За мною следят и здесь. Уже с год, как о моих отношениях с профессором знают все. И, наверное, удивляются: лицо у меня некрасивое, чем же это я сумела взять его?
А может, считают, что он с его физиономией старого клоуна как раз мне пара? Я неоднократно слышала это прозвище. Да, правда, у него морщинистое и невероятно живое лицо, и рот он иногда растягивает, словно цирковой клоун.
А что еще можно сказать о нас? Повышения я не получила, поблажек мне не делается. Напротив, Шимек считает своим долгом давать мне самую неприятную работу. Это его ответ на пересуды.
— Ты редко опаздываешь. А уже четверть десятого.
— Мама утром себя плохо чувствовала, да и дорога ужасная.

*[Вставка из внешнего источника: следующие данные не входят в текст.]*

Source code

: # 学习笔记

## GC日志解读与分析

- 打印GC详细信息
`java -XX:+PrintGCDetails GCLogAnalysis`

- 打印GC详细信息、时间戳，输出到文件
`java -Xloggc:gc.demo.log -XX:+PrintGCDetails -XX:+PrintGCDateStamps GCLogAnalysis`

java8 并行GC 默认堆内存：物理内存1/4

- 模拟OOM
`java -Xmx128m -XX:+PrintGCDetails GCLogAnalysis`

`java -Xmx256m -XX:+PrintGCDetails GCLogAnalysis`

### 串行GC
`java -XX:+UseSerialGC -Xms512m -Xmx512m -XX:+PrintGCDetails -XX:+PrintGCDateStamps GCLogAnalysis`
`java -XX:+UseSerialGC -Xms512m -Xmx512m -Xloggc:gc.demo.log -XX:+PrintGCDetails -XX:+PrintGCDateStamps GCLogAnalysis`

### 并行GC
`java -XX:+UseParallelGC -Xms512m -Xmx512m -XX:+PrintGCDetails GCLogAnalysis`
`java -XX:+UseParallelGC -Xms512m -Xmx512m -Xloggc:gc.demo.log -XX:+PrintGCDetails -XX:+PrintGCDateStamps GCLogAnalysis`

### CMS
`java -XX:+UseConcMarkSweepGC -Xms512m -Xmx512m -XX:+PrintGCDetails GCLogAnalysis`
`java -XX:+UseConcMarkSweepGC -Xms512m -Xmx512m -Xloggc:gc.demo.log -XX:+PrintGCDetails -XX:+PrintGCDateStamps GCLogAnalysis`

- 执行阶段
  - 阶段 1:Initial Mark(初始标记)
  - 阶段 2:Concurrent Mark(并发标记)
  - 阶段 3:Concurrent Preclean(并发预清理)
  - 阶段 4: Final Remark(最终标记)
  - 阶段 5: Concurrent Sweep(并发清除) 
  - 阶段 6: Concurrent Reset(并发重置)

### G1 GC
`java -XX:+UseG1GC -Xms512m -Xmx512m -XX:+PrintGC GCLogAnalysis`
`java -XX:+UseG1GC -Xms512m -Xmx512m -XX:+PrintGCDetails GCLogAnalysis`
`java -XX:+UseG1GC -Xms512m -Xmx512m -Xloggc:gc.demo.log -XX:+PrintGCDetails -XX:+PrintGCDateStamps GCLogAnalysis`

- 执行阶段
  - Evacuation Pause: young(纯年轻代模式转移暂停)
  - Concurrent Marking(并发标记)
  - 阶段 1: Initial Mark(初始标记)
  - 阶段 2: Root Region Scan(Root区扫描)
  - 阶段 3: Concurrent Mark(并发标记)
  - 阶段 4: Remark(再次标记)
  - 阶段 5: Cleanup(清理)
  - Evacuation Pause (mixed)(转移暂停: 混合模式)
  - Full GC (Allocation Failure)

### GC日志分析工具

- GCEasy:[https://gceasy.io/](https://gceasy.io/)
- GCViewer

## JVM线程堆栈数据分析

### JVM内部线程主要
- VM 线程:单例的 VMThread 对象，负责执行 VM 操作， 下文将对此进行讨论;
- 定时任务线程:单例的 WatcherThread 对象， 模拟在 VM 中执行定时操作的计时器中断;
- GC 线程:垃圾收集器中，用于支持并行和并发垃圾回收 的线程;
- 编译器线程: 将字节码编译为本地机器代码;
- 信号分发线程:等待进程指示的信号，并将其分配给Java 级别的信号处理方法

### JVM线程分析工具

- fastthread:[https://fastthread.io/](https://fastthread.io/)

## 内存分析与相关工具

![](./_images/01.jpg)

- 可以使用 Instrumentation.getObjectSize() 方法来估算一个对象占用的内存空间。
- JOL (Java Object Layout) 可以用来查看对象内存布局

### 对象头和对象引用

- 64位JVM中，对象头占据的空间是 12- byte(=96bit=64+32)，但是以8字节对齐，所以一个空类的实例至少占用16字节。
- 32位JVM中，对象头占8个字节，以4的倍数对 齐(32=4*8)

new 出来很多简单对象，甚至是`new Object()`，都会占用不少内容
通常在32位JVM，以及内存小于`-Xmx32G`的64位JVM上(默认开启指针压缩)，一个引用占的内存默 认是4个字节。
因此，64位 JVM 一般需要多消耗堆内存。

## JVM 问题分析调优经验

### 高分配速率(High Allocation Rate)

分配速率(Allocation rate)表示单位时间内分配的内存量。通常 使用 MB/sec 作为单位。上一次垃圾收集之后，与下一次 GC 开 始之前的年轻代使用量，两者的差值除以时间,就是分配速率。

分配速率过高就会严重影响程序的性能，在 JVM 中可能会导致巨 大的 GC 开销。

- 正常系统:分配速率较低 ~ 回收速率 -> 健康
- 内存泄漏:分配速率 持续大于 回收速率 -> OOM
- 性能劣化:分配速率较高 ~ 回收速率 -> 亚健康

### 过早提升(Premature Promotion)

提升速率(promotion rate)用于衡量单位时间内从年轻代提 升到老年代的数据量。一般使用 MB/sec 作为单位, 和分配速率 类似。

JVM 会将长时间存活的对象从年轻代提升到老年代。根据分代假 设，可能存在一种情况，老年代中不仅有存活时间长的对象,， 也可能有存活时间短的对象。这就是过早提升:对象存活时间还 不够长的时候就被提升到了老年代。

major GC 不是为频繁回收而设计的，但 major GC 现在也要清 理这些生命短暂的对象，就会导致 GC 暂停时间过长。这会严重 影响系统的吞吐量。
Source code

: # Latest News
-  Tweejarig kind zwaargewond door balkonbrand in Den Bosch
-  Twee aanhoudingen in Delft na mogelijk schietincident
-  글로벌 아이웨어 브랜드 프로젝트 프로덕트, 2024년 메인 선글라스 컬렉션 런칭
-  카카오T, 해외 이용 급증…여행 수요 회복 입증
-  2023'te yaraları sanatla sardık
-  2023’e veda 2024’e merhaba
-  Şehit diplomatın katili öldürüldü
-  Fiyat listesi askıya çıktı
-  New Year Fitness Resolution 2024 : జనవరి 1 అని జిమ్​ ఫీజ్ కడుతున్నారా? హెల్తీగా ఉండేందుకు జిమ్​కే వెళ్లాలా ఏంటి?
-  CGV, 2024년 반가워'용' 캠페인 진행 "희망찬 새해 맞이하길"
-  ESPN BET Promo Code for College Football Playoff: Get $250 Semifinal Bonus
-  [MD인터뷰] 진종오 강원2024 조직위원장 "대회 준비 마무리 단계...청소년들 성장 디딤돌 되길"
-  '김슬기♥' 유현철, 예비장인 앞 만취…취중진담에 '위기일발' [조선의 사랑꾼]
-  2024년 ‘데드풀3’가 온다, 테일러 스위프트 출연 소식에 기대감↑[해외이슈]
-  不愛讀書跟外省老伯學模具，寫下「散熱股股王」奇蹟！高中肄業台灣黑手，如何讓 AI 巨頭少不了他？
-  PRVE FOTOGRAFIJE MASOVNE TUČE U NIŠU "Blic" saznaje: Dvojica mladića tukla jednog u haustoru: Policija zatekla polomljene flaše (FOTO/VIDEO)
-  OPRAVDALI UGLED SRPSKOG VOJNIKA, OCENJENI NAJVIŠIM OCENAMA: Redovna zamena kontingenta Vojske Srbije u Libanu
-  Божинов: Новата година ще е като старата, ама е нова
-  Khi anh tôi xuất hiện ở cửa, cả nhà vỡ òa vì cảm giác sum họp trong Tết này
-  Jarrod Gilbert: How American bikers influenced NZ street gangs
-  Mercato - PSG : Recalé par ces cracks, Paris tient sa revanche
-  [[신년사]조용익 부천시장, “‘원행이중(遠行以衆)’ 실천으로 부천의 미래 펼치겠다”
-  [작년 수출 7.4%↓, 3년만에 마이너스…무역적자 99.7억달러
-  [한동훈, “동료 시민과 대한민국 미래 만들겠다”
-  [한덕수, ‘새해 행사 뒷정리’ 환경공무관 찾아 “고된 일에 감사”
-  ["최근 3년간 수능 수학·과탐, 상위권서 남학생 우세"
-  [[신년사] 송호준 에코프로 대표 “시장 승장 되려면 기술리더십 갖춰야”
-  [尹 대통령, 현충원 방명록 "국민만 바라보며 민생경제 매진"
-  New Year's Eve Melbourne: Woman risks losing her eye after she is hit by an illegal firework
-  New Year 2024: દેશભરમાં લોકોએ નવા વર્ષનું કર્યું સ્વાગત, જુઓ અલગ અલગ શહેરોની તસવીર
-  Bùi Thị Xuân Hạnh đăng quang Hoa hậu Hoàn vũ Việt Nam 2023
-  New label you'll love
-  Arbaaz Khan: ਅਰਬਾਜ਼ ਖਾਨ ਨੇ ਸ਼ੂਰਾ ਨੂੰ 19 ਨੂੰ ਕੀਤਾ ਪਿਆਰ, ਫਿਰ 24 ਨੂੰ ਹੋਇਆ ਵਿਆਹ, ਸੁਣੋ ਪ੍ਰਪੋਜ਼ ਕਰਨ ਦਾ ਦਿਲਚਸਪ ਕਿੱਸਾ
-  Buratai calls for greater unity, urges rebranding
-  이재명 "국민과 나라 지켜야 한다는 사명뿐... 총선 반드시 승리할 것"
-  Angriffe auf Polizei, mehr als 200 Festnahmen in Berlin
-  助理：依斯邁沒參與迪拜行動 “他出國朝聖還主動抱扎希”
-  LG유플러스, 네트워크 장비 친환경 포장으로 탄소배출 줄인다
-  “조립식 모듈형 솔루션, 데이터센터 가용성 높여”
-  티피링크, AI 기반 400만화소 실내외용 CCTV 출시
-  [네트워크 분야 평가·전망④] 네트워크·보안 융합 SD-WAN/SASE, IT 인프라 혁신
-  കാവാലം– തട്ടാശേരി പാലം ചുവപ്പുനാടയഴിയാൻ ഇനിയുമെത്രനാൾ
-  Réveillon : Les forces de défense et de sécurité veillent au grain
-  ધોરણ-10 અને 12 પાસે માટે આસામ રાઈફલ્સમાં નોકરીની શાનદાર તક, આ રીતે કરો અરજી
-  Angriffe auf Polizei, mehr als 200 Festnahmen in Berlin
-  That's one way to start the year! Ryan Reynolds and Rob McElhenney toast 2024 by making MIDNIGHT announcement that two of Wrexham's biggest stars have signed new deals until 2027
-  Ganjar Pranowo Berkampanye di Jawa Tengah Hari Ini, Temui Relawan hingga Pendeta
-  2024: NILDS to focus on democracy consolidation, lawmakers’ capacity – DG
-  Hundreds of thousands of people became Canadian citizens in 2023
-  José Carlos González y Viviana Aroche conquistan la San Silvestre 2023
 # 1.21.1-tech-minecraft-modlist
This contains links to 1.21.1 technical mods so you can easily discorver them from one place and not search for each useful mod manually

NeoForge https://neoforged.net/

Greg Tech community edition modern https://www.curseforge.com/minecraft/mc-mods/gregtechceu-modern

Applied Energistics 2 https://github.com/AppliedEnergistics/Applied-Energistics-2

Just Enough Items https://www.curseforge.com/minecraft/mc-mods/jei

— Не подежуришь сегодня днем?
— Можно.
— Только что подохла собака, которой полагалось бы прожить еще несколько дней. Шеф, несомненно, захочет выяснить, в чем дело.
Разумеется, я останусь. Пообедаю в столовой, очень хорошо. Оливье тоже пойдет куда-нибудь с приятелями. Только у отца нет повода не возвращаться в «Гладиолусы», но он закроется в кабинете и будет изображать, что работает.
Короче говоря, мы все удираем от мамы. У каждого из нас своя жизнь вне дома, свои радости, свои заботы. У всех, кроме нее. Съездить на машине за продуктами в Живри да раз или два в неделю отправиться в супермаркет в Версаль — вот самое большее, что она может.
У мамы есть брат и четыре сестры. Брат Фабьен — директор шоколадной фабрики Пуляра, живет с женой и двумя детьми в Версале. Сестра Бландина — в Париже на улице Алезии, ее муж — владелец автотранспортной конторы. Ирис не замужем, у нее небольшая квартирка на площади Сен-Жорж, она работает стенографисткой. Альберта, или, как ее называют, Толстуха, вышла замуж за крупного страсбургского бакалейщика, а Марион живет в Тулоне.
В столовой у нас висит фотография: мама и ее сестры, еще девочки, а в центре их родители — мамин отец, то есть мой дед, в офицерском мундире и его жена.
Время от времени кто-нибудь из тетушек наведывается к нам в гости, но это случается все реже и реже. Своих двоюродных братьев и сестер я почти не знаю, а тулонских вообще ни разу не видела.
Я работаю, на мне белый халат, на голове белая шапочка, но мыслями я далеко. Нас тут двадцать человек, ходим, выходим, сидим над срезами, ухаживаем за животными, каждому из которых мы дали кличку.
Звонок на перерыв, а мне кажется, день только начался. Я мою руки, чуть поправляю волосы и вместе с остальными иду в столовую. Там уже сидят медицинские сестры из других отделений, но на нас они не обращают внимания: мы составляем отдельный мирок.